A detail from Peter Kuper's "Sticks and Stones"

That's the reason "Sticks and Stones" doesn't really work. By drawing parallels to the Bush administration, "Sticks and Stones" becomes only timely rather than timeless, and simplistic rather than simple. Without subtlety or nuance to enrich the story and make you want to return, you simply consume the book in less than five minutes and declare that you "get it." Even the artwork lacks return appeal. This is surprising, as Kuper has one of the most unique styles of any cartoonist. He cuts out stencils and then spray-paints the images onto the surface, giving the work a splattery, fuzzy tone. But even the graphics, mostly rendered in a palette of grays with brief bursts of color, has an unappealing drabness to it. Kids will almost certainly find it dreary. "Sticks and Stones" means well, but manages to find an imperfect middle ground between art and politics.

Skip it, and go instead for Kuper's far more interesting adaptation of Upton Sinclair's 1906 novel "The Jungle" (NBM; 48 pages; $16). When first published, its exposure of the Chicago meatpacking industry's outrageous conditions created a scandal that resulted in the passage of the Pure Food and Drug Act. But far more immortal than mere reportage, "The Jungle" retains its power to shock thanks to the artistry of the novel's characterization and cracking plot. It stars Jurgis Rudkus, a Lithuanian bear of a man who, at the novel's beginning, has just arrived in America and taken a young bride. Filled with hope and ambition he starts a job as a laborer in a packinghouse and puts a down payment on a house. Thereafter Jurgis endures a nearly endless stream of misfortune, exploitation, and pain that gives lie to the fantasy of the Happy Immigrant. From the horror of the fertilizer factory to the mansion of a robber baron, Jurgis experiences the extremes of capitalism run rampant.

Jurgis stands in the shadow of death in Peter Kuper's adapatation of Upton Sinclair's "The Jungle"

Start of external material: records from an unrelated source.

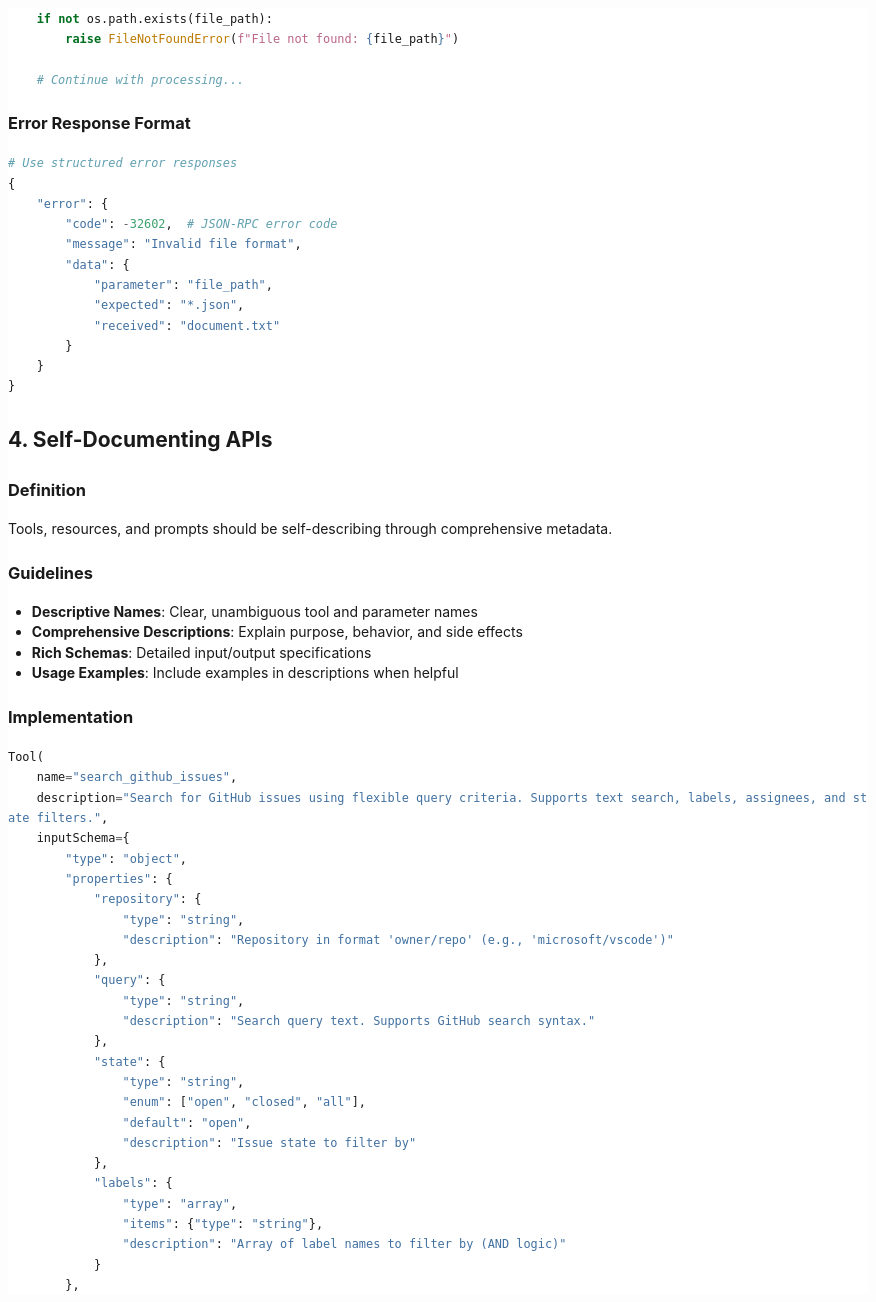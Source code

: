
 ```python
    if not os.path.exists(file_path):
        raise FileNotFoundError(f"File not found: {file_path}")
    
    # Continue with processing...
```

### Error Response Format
```python
# Use structured error responses
{
    "error": {
        "code": -32602,  # JSON-RPC error code
        "message": "Invalid file format",
        "data": {
            "parameter": "file_path",
            "expected": "*.json",
            "received": "document.txt"
        }
    }
}
```

## 4. Self-Documenting APIs

### Definition
Tools, resources, and prompts should be self-describing through comprehensive metadata.

### Guidelines
- **Descriptive Names**: Clear, unambiguous tool and parameter names
- **Comprehensive Descriptions**: Explain purpose, behavior, and side effects
- **Rich Schemas**: Detailed input/output specifications
- **Usage Examples**: Include examples in descriptions when helpful

### Implementation
```python
Tool(
    name="search_github_issues",
    description="Search for GitHub issues using flexible query criteria. Supports text search, labels, assignees, and state filters.",
    inputSchema={
        "type": "object",
        "properties": {
            "repository": {
                "type": "string", 
                "description": "Repository in format 'owner/repo' (e.g., 'microsoft/vscode')"
            },
            "query": {
                "type": "string",
                "description": "Search query text. Supports GitHub search syntax."
            },
            "state": {
                "type": "string",
                "enum": ["open", "closed", "all"],
                "default": "open",
                "description": "Issue state to filter by"
            },
            "labels": {
                "type": "array",
                "items": {"type": "string"},
                "description": "Array of label names to filter by (AND logic)"
            }
        },
```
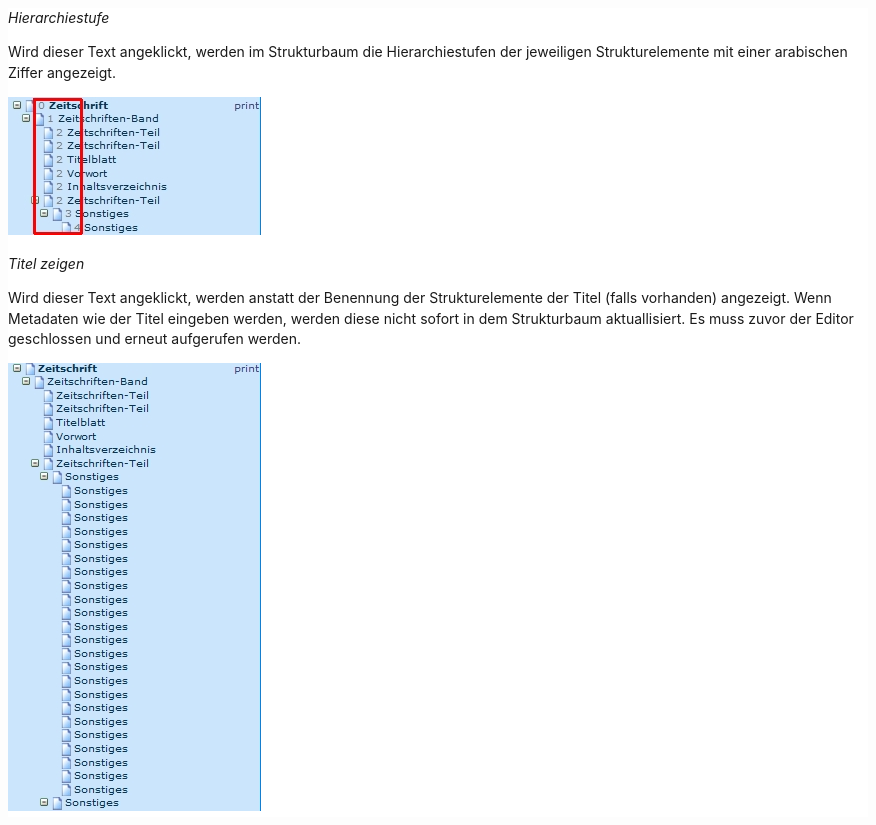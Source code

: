  
*Hierarchiestufe*

Wird dieser Text angeklickt, werden im Strukturbaum die Hierarchiestufen der jeweiligen Strukturelemente mit einer arabischen Ziffer angezeigt. 

![](images/Hierarchiestufe2.jpg)

*Titel zeigen*

Wird dieser Text angeklickt, werden anstatt der Benennung der Strukturelemente der Titel (falls vorhanden) angezeigt. Wenn Metadaten wie der Titel eingeben werden, werden diese nicht sofort in dem Strukturbaum aktuallisiert. Es muss zuvor der Editor geschlossen und erneut aufgerufen werden.

![](images/Titelzeigen1.jpg)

In rendering Sinclair's vision, Kuper uses the full power of his graphic style to remarkable effect. His airbrush effect implicitly evokes a sense of violence or sex gone wild, which perfectly matches the blood and sweat of the Chicago slaughterhouses. In the fertilizer factory, for instance, he makes it appear as if Jurgis is working in a literal shit-storm. By adding his own purely visual commentary, Kuper essentially doubles the power of the book's social message. The swirling winds turn into predatory monsters when Jurgis loses his job, for example. In spite of its bleak story, "The Jungle" is gorgeous to look at. Printed in full, rich color, Kuper's technique allows blending and shading in ways matched only by computers. The piece de resistance appears in the form a two-page spread of a labor strike. Kuper creates a cubist swirl of cattle, men, billy clubs, gears and skulls into a giant, violent abstraction.

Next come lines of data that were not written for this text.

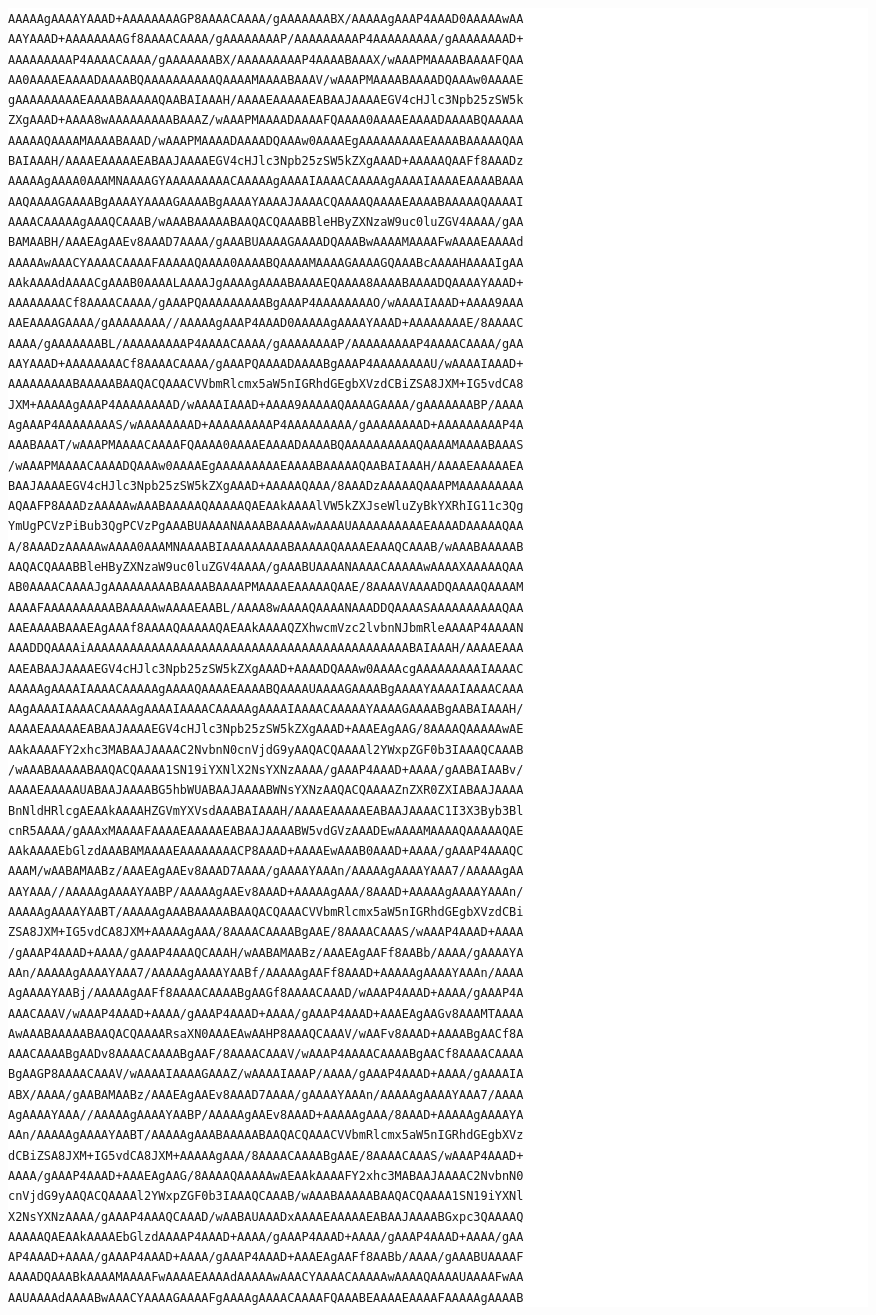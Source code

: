     AAAAAgAAAAYAAAD+AAAAAAAAGP8AAAACAAAA/gAAAAAAABX/AAAAAgAAAP4AAAD0AAAAAwAA
    AAYAAAD+AAAAAAAAGf8AAAACAAAA/gAAAAAAAAP/AAAAAAAAAP4AAAAAAAAA/gAAAAAAAAD+
    AAAAAAAAAP4AAAACAAAA/gAAAAAAABX/AAAAAAAAAP4AAAABAAAX/wAAAPMAAAABAAAAFQAA
    AA0AAAAEAAAADAAAABQAAAAAAAAAAQAAAAMAAAABAAAV/wAAAPMAAAABAAAADQAAAw0AAAAE
    gAAAAAAAAAEAAAABAAAAAQAABAIAAAH/AAAAEAAAAAEABAAJAAAAEGV4cHJlc3Npb25zSW5k
    ZXgAAAD+AAAA8wAAAAAAAAABAAAZ/wAAAPMAAAADAAAAFQAAAA0AAAAEAAAADAAAABQAAAAA
    AAAAAQAAAAMAAAABAAAD/wAAAPMAAAADAAAADQAAAw0AAAAEgAAAAAAAAAEAAAABAAAAAQAA
    BAIAAAH/AAAAEAAAAAEABAAJAAAAEGV4cHJlc3Npb25zSW5kZXgAAAD+AAAAAQAAFf8AAADz
    AAAAAgAAAA0AAAMNAAAAGYAAAAAAAAACAAAAAgAAAAIAAAACAAAAAgAAAAIAAAAEAAAABAAA
    AAQAAAAGAAAABgAAAAYAAAAGAAAABgAAAAYAAAAJAAAACQAAAAQAAAAEAAAABAAAAAQAAAAI
    AAAACAAAAAgAAAQCAAAB/wAAABAAAAABAAQACQAAABBleHByZXNzaW9uc0luZGV4AAAA/gAA
    BAMAABH/AAAEAgAAEv8AAAD7AAAA/gAAABUAAAAGAAAADQAAABwAAAAMAAAAFwAAAAEAAAAd
    AAAAAwAAACYAAAACAAAAFAAAAAQAAAA0AAAABQAAAAMAAAAGAAAAGQAAABcAAAAHAAAAIgAA
    AAkAAAAdAAAACgAAAB0AAAALAAAAJgAAAAgAAAABAAAAEQAAAA8AAAABAAAADQAAAAYAAAD+
    AAAAAAAACf8AAAACAAAA/gAAAPQAAAAAAAAABgAAAP4AAAAAAAAO/wAAAAIAAAD+AAAA9AAA
    AAEAAAAGAAAA/gAAAAAAAA//AAAAAgAAAP4AAAD0AAAAAgAAAAYAAAD+AAAAAAAAE/8AAAAC
    AAAA/gAAAAAAABL/AAAAAAAAAP4AAAACAAAA/gAAAAAAAAP/AAAAAAAAAP4AAAACAAAA/gAA
    AAYAAAD+AAAAAAAACf8AAAACAAAA/gAAAPQAAAADAAAABgAAAP4AAAAAAAAU/wAAAAIAAAD+
    AAAAAAAAABAAAAABAAQACQAAACVVbmRlcmx5aW5nIGRhdGEgbXVzdCBiZSA8JXM+IG5vdCA8
    JXM+AAAAAgAAAP4AAAAAAAAD/wAAAAIAAAD+AAAA9AAAAAQAAAAGAAAA/gAAAAAAABP/AAAA
    AgAAAP4AAAAAAAAS/wAAAAAAAAD+AAAAAAAAAP4AAAAAAAAA/gAAAAAAAAD+AAAAAAAAAP4A
    AAABAAAT/wAAAPMAAAACAAAAFQAAAA0AAAAEAAAADAAAABQAAAAAAAAAAQAAAAMAAAABAAAS
    /wAAAPMAAAACAAAADQAAAw0AAAAEgAAAAAAAAAEAAAABAAAAAQAABAIAAAH/AAAAEAAAAAEA
    BAAJAAAAEGV4cHJlc3Npb25zSW5kZXgAAAD+AAAAAQAAA/8AAADzAAAAAQAAAPMAAAAAAAAA
    AQAAFP8AAADzAAAAAwAAABAAAAAQAAAAAQAEAAkAAAAlVW5kZXJseWluZyBkYXRhIG11c3Qg
    YmUgPCVzPiBub3QgPCVzPgAAABUAAAANAAAABAAAAAwAAAAUAAAAAAAAAAEAAAADAAAAAQAA
    A/8AAADzAAAAAwAAAA0AAAMNAAAABIAAAAAAAAABAAAAAQAAAAEAAAQCAAAB/wAAABAAAAAB
    AAQACQAAABBleHByZXNzaW9uc0luZGV4AAAA/gAAABUAAAANAAAACAAAAAwAAAAXAAAAAQAA
    AB0AAAACAAAAJgAAAAAAAAABAAAABAAAAPMAAAAEAAAAAQAAE/8AAAAVAAAADQAAAAQAAAAM
    AAAAFAAAAAAAAAABAAAAAwAAAAEAABL/AAAA8wAAAAQAAAANAAADDQAAAASAAAAAAAAAAQAA
    AAEAAAABAAAEAgAAAf8AAAAQAAAAAQAEAAkAAAAQZXhwcmVzc2lvbnNJbmRleAAAAP4AAAAN
    AAADDQAAAAiAAAAAAAAAAAAAAAAAAAAAAAAAAAAAAAAAAAAAAAAAAAAABAIAAAH/AAAAEAAA
    AAEABAAJAAAAEGV4cHJlc3Npb25zSW5kZXgAAAD+AAAADQAAAw0AAAAcgAAAAAAAAAIAAAAC
    AAAAAgAAAAIAAAACAAAAAgAAAAQAAAAEAAAABQAAAAUAAAAGAAAABgAAAAYAAAAIAAAACAAA
    AAgAAAAIAAAACAAAAAgAAAAIAAAACAAAAAgAAAAIAAAACAAAAAYAAAAGAAAABgAABAIAAAH/
    AAAAEAAAAAEABAAJAAAAEGV4cHJlc3Npb25zSW5kZXgAAAD+AAAEAgAAG/8AAAAQAAAAAwAE
    AAkAAAAFY2xhc3MABAAJAAAAC2NvbnN0cnVjdG9yAAQACQAAAAl2YWxpZGF0b3IAAAQCAAAB
    /wAAABAAAAABAAQACQAAAA1SN19iYXNlX2NsYXNzAAAA/gAAAP4AAAD+AAAA/gAABAIAABv/
    AAAAEAAAAAUABAAJAAAABG5hbWUABAAJAAAABWNsYXNzAAQACQAAAAZnZXR0ZXIABAAJAAAA
    BnNldHRlcgAEAAkAAAAHZGVmYXVsdAAABAIAAAH/AAAAEAAAAAEABAAJAAAAC1I3X3Byb3Bl
    cnR5AAAA/gAAAxMAAAAFAAAAEAAAAAEABAAJAAAABW5vdGVzAAADEwAAAAMAAAAQAAAAAQAE
    AAkAAAAEbGlzdAAABAMAAAAEAAAAAAAACP8AAAD+AAAAEwAAAB0AAAD+AAAA/gAAAP4AAAQC
    AAAM/wAABAMAABz/AAAEAgAAEv8AAAD7AAAA/gAAAAYAAAn/AAAAAgAAAAYAAA7/AAAAAgAA
    AAYAAA//AAAAAgAAAAYAABP/AAAAAgAAEv8AAAD+AAAAAgAAA/8AAAD+AAAAAgAAAAYAAAn/
    AAAAAgAAAAYAABT/AAAAAgAAABAAAAABAAQACQAAACVVbmRlcmx5aW5nIGRhdGEgbXVzdCBi
    ZSA8JXM+IG5vdCA8JXM+AAAAAgAAA/8AAAACAAAABgAAE/8AAAACAAAS/wAAAP4AAAD+AAAA
    /gAAAP4AAAD+AAAA/gAAAP4AAAQCAAAH/wAABAMAABz/AAAEAgAAFf8AABb/AAAA/gAAAAYA
    AAn/AAAAAgAAAAYAAA7/AAAAAgAAAAYAABf/AAAAAgAAFf8AAAD+AAAAAgAAAAYAAAn/AAAA
    AgAAAAYAABj/AAAAAgAAFf8AAAACAAAABgAAGf8AAAACAAAD/wAAAP4AAAD+AAAA/gAAAP4A
    AAACAAAV/wAAAP4AAAD+AAAA/gAAAP4AAAD+AAAA/gAAAP4AAAD+AAAEAgAAGv8AAAMTAAAA
    AwAAABAAAAABAAQACQAAAARsaXN0AAAEAwAAHP8AAAQCAAAV/wAAFv8AAAD+AAAABgAACf8A
    AAACAAAABgAADv8AAAACAAAABgAAF/8AAAACAAAV/wAAAP4AAAACAAAABgAACf8AAAACAAAA
    BgAAGP8AAAACAAAV/wAAAAIAAAAGAAAZ/wAAAAIAAAP/AAAA/gAAAP4AAAD+AAAA/gAAAAIA
    ABX/AAAA/gAABAMAABz/AAAEAgAAEv8AAAD7AAAA/gAAAAYAAAn/AAAAAgAAAAYAAA7/AAAA
    AgAAAAYAAA//AAAAAgAAAAYAABP/AAAAAgAAEv8AAAD+AAAAAgAAA/8AAAD+AAAAAgAAAAYA
    AAn/AAAAAgAAAAYAABT/AAAAAgAAABAAAAABAAQACQAAACVVbmRlcmx5aW5nIGRhdGEgbXVz
    dCBiZSA8JXM+IG5vdCA8JXM+AAAAAgAAA/8AAAACAAAABgAAE/8AAAACAAAS/wAAAP4AAAD+
    AAAA/gAAAP4AAAD+AAAEAgAAG/8AAAAQAAAAAwAEAAkAAAAFY2xhc3MABAAJAAAAC2NvbnN0
    cnVjdG9yAAQACQAAAAl2YWxpZGF0b3IAAAQCAAAB/wAAABAAAAABAAQACQAAAA1SN19iYXNl
    X2NsYXNzAAAA/gAAAP4AAAQCAAAD/wAABAUAAADxAAAAEAAAAAEABAAJAAAABGxpc3QAAAAQ
    AAAAAQAEAAkAAAAEbGlzdAAAAP4AAAD+AAAA/gAAAP4AAAD+AAAA/gAAAP4AAAD+AAAA/gAA
    AP4AAAD+AAAA/gAAAP4AAAD+AAAA/gAAAP4AAAD+AAAEAgAAFf8AABb/AAAA/gAAABUAAAAF
    AAAADQAAABkAAAAMAAAAFwAAAAEAAAAdAAAAAwAAACYAAAACAAAAAwAAAAQAAAAUAAAAFwAA
    AAUAAAAdAAAABwAAACYAAAAGAAAAFgAAAAgAAAACAAAAFQAAABEAAAAEAAAAFAAAAAgAAAAB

One only wishes it were longer. The circumscribed length of Kuper's version of "The Jungle" dispenses with much of the minor character development — so much so that it gets a bit confusing. It also lacks the details of atrocity that made each of Sinclair's chapters seem like a punch in the gut. On the other hand, Kuper wisely does away with the anti-climactic Socialist agitprop that made up the last few chapters of the original book. Instead he ends on the hope of a new beginning. While certainly no substitute for the original, Kuper's adaptation makes for a fine compliment to the prose novel, and a worthwhile work in its own right.

Peter Kuper's dedication to using comix to foment social change, or at least keep social inequities on the table, makes him one of a long history of politically aware comix makers. Of his two latest books, "Sticks and Stones" will likely age as poorly as the anti-Nixon spoofs from the underground era, but "The Jungle" successfully mixes both artistic and political agendas into a new work of engaged literature.